Monday, 20 August 2007

Calculus? Which Calculus?

In high school and University I learned Calculus, by which I mean the Differential and Integral Calculus of Newton and Leibniz, and their extensions. I do not think that I really grasped the meaning of a continuous function until I studied metric topology.

I like calculus, I have used it professionally, and it is a glory of the modern age, but I do question the cost/benefit of teaching it to millions (billions?) of children on account of its difficulty.

What makes calculus hard?
I would say the relatively high level of abstraction, and in particular becoming comfortable with with either limits or infinitesimals (hello: non-standard Analysis). These things strain our intuition.

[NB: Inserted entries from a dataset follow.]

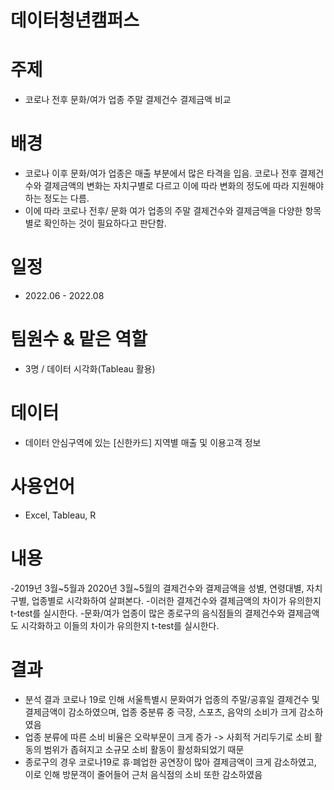 # 데이터청년캠퍼스

# 주제
- 코로나 전후 문화/여가 업종 주말 결제건수 결제금액 비교

# 배경
- 코로나 이후 문화/여가 업종은 매출 부분에서 많은 타격을 입음. 코로나 전후 결제건수와 결제금액의 변화는 자치구별로 다르고 이에 따라 변화의 정도에 따라 지원해야 하는 정도는 다름.
- 이에 따라 코로나 전후/ 문화 여가 업종의 주말 결제건수와 결제금액을 다양한 항목별로 확인하는 것이 필요하다고 판단함.

# 일정
- 2022.06 - 2022.08

# 팀원수 & 맡은 역할
- 3명 / 데이터 시각화(Tableau 활용)  

# 데이터
- 데이터 안심구역에 있는 [신한카드] 지역별 매출 및 이용고객 정보

# 사용언어
- Excel, Tableau, R

# 내용
-2019년 3월~5월과 2020년 3월~5월의 결제건수와 결제금액을 성별, 연령대별, 자치구별, 업종별로 시각화하여 살펴본다.
-이러한 결제건수와 결제금액의 차이가 유의한지 t-test를 실시한다.
-문화/여가 업종이 많은 종로구의 음식점들의 결제건수와 결제금액도 시각화하고 이들의 차이가 유의한지 t-test를 실시한다.

# 결과
- 분석 결과 코로나 19로 인해 서울특별시 문화여가 업종의 주말/공휴일 결제건수 및 결제금액이 감소하였으며, 업종 중분류 중 극장, 스포츠, 음악의 소비가 크게 감소하였음
- 업종 분류에 따른 소비 비율은 오락부문이 크게 증가 -> 사회적 거리두기로 소비 활동의 범위가 좁혀지고 소규모 소비 활동이 활성화되었기 때문
- 종로구의 경우 코로나19로 휴·폐업한 공연장이 많아 결제금액이 크게 감소하였고, 이로 인해 방문객이 줄어들어 근처 음식점의 소비 또한 감소하였음




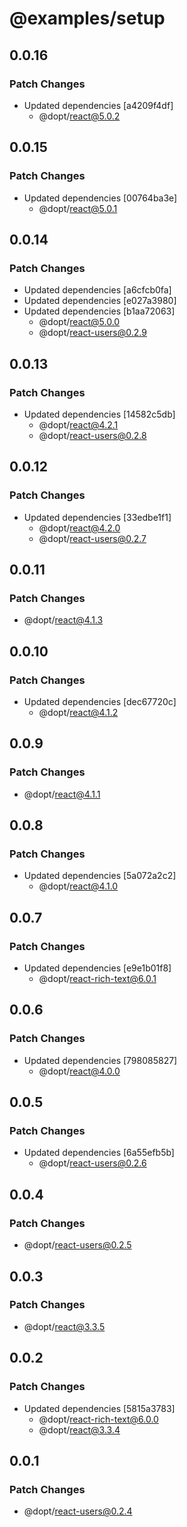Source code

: # @examples/setup

## 0.0.16

### Patch Changes

- Updated dependencies [a4209f4df]
  - @dopt/react@5.0.2

## 0.0.15

### Patch Changes

- Updated dependencies [00764ba3e]
  - @dopt/react@5.0.1

## 0.0.14

### Patch Changes

- Updated dependencies [a6cfcb0fa]
- Updated dependencies [e027a3980]
- Updated dependencies [b1aa72063]
  - @dopt/react@5.0.0
  - @dopt/react-users@0.2.9

## 0.0.13

### Patch Changes

- Updated dependencies [14582c5db]
  - @dopt/react@4.2.1
  - @dopt/react-users@0.2.8

## 0.0.12

### Patch Changes

- Updated dependencies [33edbe1f1]
  - @dopt/react@4.2.0
  - @dopt/react-users@0.2.7

## 0.0.11

### Patch Changes

- @dopt/react@4.1.3

## 0.0.10

### Patch Changes

- Updated dependencies [dec67720c]
  - @dopt/react@4.1.2

## 0.0.9

### Patch Changes

- @dopt/react@4.1.1

## 0.0.8

### Patch Changes

- Updated dependencies [5a072a2c2]
  - @dopt/react@4.1.0

## 0.0.7

### Patch Changes

- Updated dependencies [e9e1b01f8]
  - @dopt/react-rich-text@6.0.1

## 0.0.6

### Patch Changes

- Updated dependencies [798085827]
  - @dopt/react@4.0.0

## 0.0.5

### Patch Changes

- Updated dependencies [6a55efb5b]
  - @dopt/react-users@0.2.6

## 0.0.4

### Patch Changes

- @dopt/react-users@0.2.5

## 0.0.3

### Patch Changes

- @dopt/react@3.3.5

## 0.0.2

### Patch Changes

- Updated dependencies [5815a3783]
  - @dopt/react-rich-text@6.0.0
  - @dopt/react@3.3.4

## 0.0.1

### Patch Changes

- @dopt/react-users@0.2.4
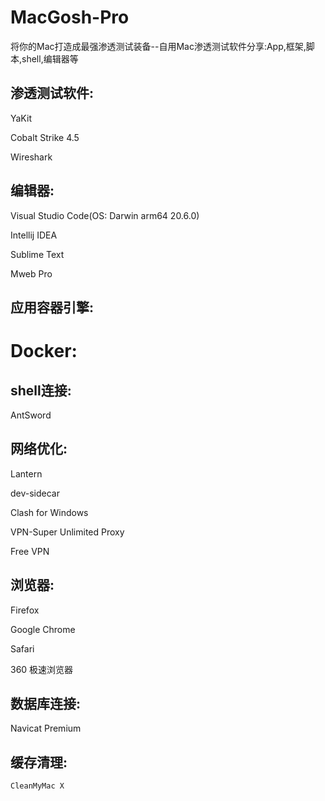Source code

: # MacGosh-Pro
将你的Mac打造成最强渗透测试装备--自用Mac渗透测试软件分享:App,框架,脚本,shell,编辑器等

## 渗透测试软件:
<burp suite pro>
<Goby>
<OWASP ZAP>
YaKit    

Cobalt Strike 4.5   

Wireshark  

## 编辑器:  

Visual Studio Code(OS: Darwin arm64 20.6.0)  

Intellij IDEA  

Sublime Text   

Mweb Pro  

## 应用容器引擎:
# Docker:

## shell连接:
AntSword  




## 网络优化:
Lantern  

dev-sidecar  

Clash for Windows  

VPN-Super Unlimited Proxy  

Free VPN  


## 浏览器:
Firefox  

Google Chrome  

Safari  

360 极速浏览器  


## 数据库连接:

Navicat Premium

## 缓存清理:
    
    CleanMyMac X

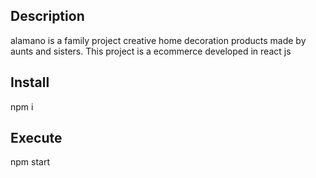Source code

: ## Description

alamano is a family project creative home decoration products made by aunts and sisters. This project is a ecommerce developed in react js

## Install

npm i

## Execute

npm start
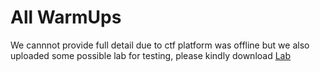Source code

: # All WarmUps
We cannnot provide full detail due to ctf platform was offline but we also uploaded some possible lab for testing, please kindly download [Lab](https://github.com/vichhika/CTF-Writeup/tree/main/NahamCon%20CTF%202022/Lab)
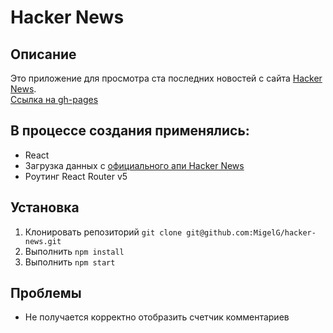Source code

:# Hacker News
## Описание
Это приложение для просмотра ста последних новостей с сайта [Hacker News](https://news.ycombinator.com/news).  
[Ссылка на gh-pages](https://migelg.github.io/hacker-news)
## В процессе создания применялись:
* React
* Загрузка данных с [официального апи Hacker News](https://github.com/HackerNews/API)
* Роутинг React Router v5
## Установка
1. Клонировать репозиторий `git clone git@github.com:MigelG/hacker-news.git`
2. Выполнить `npm install`
3. Выполнить `npm start`
## Проблемы
* Не получается корректно отобразить счетчик комментариев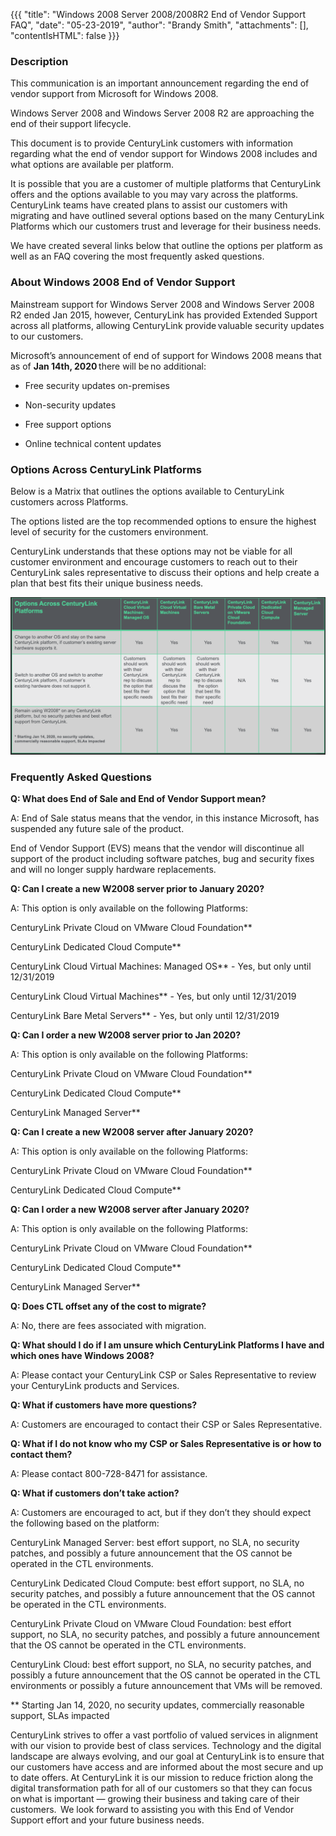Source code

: {{{
  "title": "Windows 2008 Server 2008/2008R2 End of Vendor Support FAQ",
  "date": "05-23-2019",
  "author": "Brandy Smith",
  "attachments": [],
  "contentIsHTML": false
}}}

### Description

This communication is an important announcement regarding the end of vendor support from Microsoft for Windows 2008.

Windows Server 2008 and Windows Server 2008 R2 are approaching the end of their support lifecycle.

This document is to provide CenturyLink customers with information regarding what the end of vendor support for Windows 2008 includes and what options are available per platform.

It is possible that you are a customer of multiple platforms that CenturyLink offers and the options available to you may vary across the platforms. CenturyLink teams have created plans to assist our customers with migrating and have outlined several options based on the many CenturyLink Platforms which our customers trust and leverage for their business needs.  

We have created several links below that outline the options per platform as well as an FAQ covering the most frequently asked questions.

###  About Windows 2008 End of Vendor Support

Mainstream support for Windows Server 2008 and Windows Server 2008 R2 ended Jan 2015, however, CenturyLink has provided Extended Support across all platforms, allowing CenturyLink provide valuable security updates to our customers. 

Microsoft’s announcement of end of support for Windows 2008 means that as of **Jan 14th, 2020** there will be no additional:

* Free security updates on-premises

* Non-security updates

* Free support options

* Online technical content updates

### Options Across CenturyLink Platforms

Below is a Matrix that outlines the options available to CenturyLink customers across Platforms.

The options listed are the top recommended options to ensure the highest level of security for the customers environment.

CenturyLink understands that these options may not be viable for all customer environment and encourage customers to reach out to their CenturyLink sales representative to discuss their options and help create a plan that best fits their unique business needs.

![Options_across_CenturyLink_Platforms](/images/options-across-centurylink-platforms.png)

### Frequently Asked Questions

**Q: What does End of Sale and End of Vendor Support mean?**

A: End of Sale status means that the vendor, in this instance Microsoft, has suspended any future sale of the product.

End of Vendor Support (EVS) means that the vendor will discontinue all support of the product including software patches, bug and security fixes and will no longer supply hardware replacements.

**Q: Can I create a new W2008 server prior to January 2020?**

A: This option is only available on the following Platforms:

CenturyLink Private Cloud on VMware Cloud Foundation**

CenturyLink Dedicated Cloud Compute**

CenturyLink Cloud Virtual Machines: Managed OS** - Yes, but only until 12/31/2019

CenturyLink Cloud Virtual Machines** - Yes, but only until 12/31/2019

CenturyLink Bare Metal Servers** - Yes, but only until 12/31/2019

**Q: Can I order a new W2008 server prior to Jan 2020?**

A: This option is only available on the following Platforms:

CenturyLink Private Cloud on VMware Cloud Foundation**

CenturyLink Dedicated Cloud Compute**

CenturyLink Managed Server**

**Q: Can I create a new W2008 server after January 2020?**

A: This option is only available on the following Platforms:

CenturyLink Private Cloud on VMware Cloud Foundation**

CenturyLink Dedicated Cloud Compute**

**Q: Can I order a new W2008 server after January 2020?**

A: This option is only available on the following Platforms:

CenturyLink Private Cloud on VMware Cloud Foundation**

CenturyLink Dedicated Cloud Compute**

CenturyLink Managed Server**

**Q: Does CTL offset any of the cost to migrate?**

A: No, there are fees associated with migration.

**Q: What should I do if I am unsure which CenturyLink Platforms I have and which ones have Windows 2008?**

A: Please contact your CenturyLink CSP or Sales Representative to review your CenturyLink products and Services.

**Q: What if customers have more questions?**

A: Customers are encouraged to contact their CSP or Sales Representative.

**Q: What if I do not know who my CSP or Sales Representative is or how to contact them?**

A: Please contact 800-728-8471 for assistance.

**Q: What if customers don’t take action?**

A: Customers are encouraged to act, but if they don’t they should expect the following based on the platform:

CenturyLink Managed Server: best effort support, no SLA, no security patches, and possibly a future announcement that the OS cannot be operated in the CTL environments.

CenturyLink Dedicated Cloud Compute: best effort support, no SLA, no security patches, and possibly a future announcement that the OS cannot be operated in the CTL environments.

CenturyLink Private Cloud on VMware Cloud Foundation: best effort support, no SLA, no security patches, and possibly a future announcement that the OS cannot be operated in the CTL environments.

CenturyLink Cloud: best effort support, no SLA, no security patches, and possibly a future announcement that the OS cannot be operated in the CTL environments or possibly a future announcement that VMs will be removed.

** Starting Jan 14, 2020, no security updates, commercially reasonable support, SLAs impacted

CenturyLink strives to offer a vast portfolio of valued services in alignment with our vision to provide best of class services.  Technology and the digital landscape are always evolving, and our goal at CenturyLink is to ensure that our customers have access and are informed about the most secure and up to date offers. At CenturyLink it is our mission to reduce friction along the digital transformation path for all of our customers so that they can focus on what is important &mdash; growing their business and taking care of their customers.  We look forward to assisting you with this End of Vendor Support effort and your future business needs.
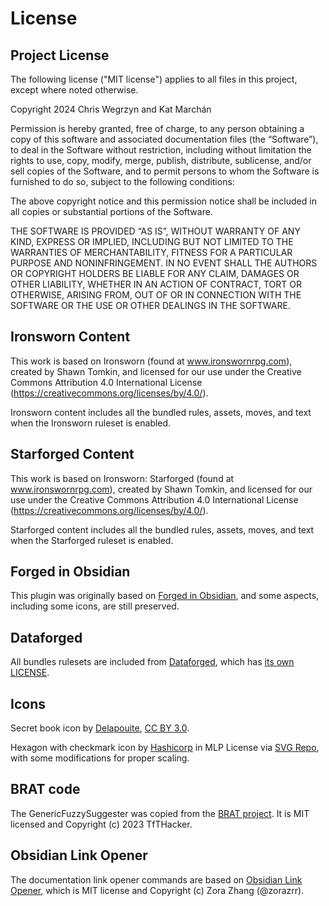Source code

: # License

## Project License

The following license ("MIT license") applies to all files in this project, except where noted otherwise.

Copyright 2024 Chris Wegrzyn and Kat Marchán

Permission is hereby granted, free of charge, to any person obtaining a copy
of this software and associated documentation files (the “Software”), to deal
in the Software without restriction, including without limitation the rights
to use, copy, modify, merge, publish, distribute, sublicense, and/or sell
copies of the Software, and to permit persons to whom the Software is
furnished to do so, subject to the following conditions:

The above copyright notice and this permission notice shall be included in all
copies or substantial portions of the Software.

THE SOFTWARE IS PROVIDED “AS IS”, WITHOUT WARRANTY OF ANY KIND, EXPRESS OR
IMPLIED, INCLUDING BUT NOT LIMITED TO THE WARRANTIES OF MERCHANTABILITY,
FITNESS FOR A PARTICULAR PURPOSE AND NONINFRINGEMENT. IN NO EVENT SHALL THE
AUTHORS OR COPYRIGHT HOLDERS BE LIABLE FOR ANY CLAIM, DAMAGES OR OTHER
LIABILITY, WHETHER IN AN ACTION OF CONTRACT, TORT OR OTHERWISE, ARISING FROM,
OUT OF OR IN CONNECTION WITH THE SOFTWARE OR THE USE OR OTHER DEALINGS IN THE
SOFTWARE.

## Ironsworn Content

This work is based on Ironsworn (found at www.ironswornrpg.com), created by
Shawn Tomkin, and licensed for our use under the Creative Commons Attribution
4.0 International License (https://creativecommons.org/licenses/by/4.0/).

Ironsworn content includes all the bundled rules, assets, moves, and text when
the Ironsworn ruleset is enabled.

## Starforged Content

This work is based on Ironsworn: Starforged (found at www.ironswornrpg.com),
created by Shawn Tomkin, and licensed for our use under the Creative Commons
Attribution 4.0 International License
(https://creativecommons.org/licenses/by/4.0/).

Starforged content includes all the bundled rules, assets, moves, and text when
the Starforged ruleset is enabled.

## Forged in Obsidian

This plugin was originally based on [Forged in
Obsidian](https://github.com/ericbright2002/Forged_in_Obsidian), and some
aspects, including some icons, are still preserved.

## Dataforged

All bundles rulesets are included from
[Dataforged](https://github.com/rsek/dataforged), which has [its own
LICENSE](https://github.com/rsek/dataforged/blob/main/LICENSE.md).

## Icons

Secret book icon by [Delapouite](https://delapouite.com/), [CC BY
3.0](http://creativecommons.org/licenses/by/3.0/).

Hexagon with checkmark icon by
[Hashicorp](https://github.com/hashicorp/design-system/) in MLP License via
[SVG Repo](https://www.svgrepo.com/), with some modifications for proper
scaling.

## BRAT code

The GenericFuzzySuggester was copied from the [BRAT
project](https://github.com/TfTHacker/obsidian42-brat/blob/60c83d083ed8e65943f52a9cd061a1fb47c8e5b0/src/ui/GenericFuzzySuggester.ts).
It is MIT licensed and Copyright (c) 2023 TfTHacker.

## Obsidian Link Opener

The documentation link opener commands are based on [Obsidian Link
Opener](https://github.com/zorazrr/obsidian-link-opener), which is MIT license
and Copyright (c) Zora Zhang (@zorazrr).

Why is calculus taught in high-school? My guesses:
  • It is essential for physics and engineering, and other quantitative fields
  • It is very beautiful and powerful (but you will not see that at high school)
  • It is challenging
  • It has a filtering effect on students
  • Tradition
Since it has to be re-taught at College / University, I wonder whether it might be time to start teaching other Calculi in high school, just to mix things up a bit.

Perhaps a progressive school could hold a "calculus bake-off" and try to gauge the suitability and broad benefits of teaching and learning the various calculi?

Which other calculi could be taught?
Some might opt for the predicate calculus (also known as first-order logic), but my vote goes to the lambda calculus, which is fundamental to the theory of computing, and useful in practice. In fact there are computer languages such as Scheme (a Lisp dialect), ML, and Haskell that are essentially souped-up forms of the lambda calculus.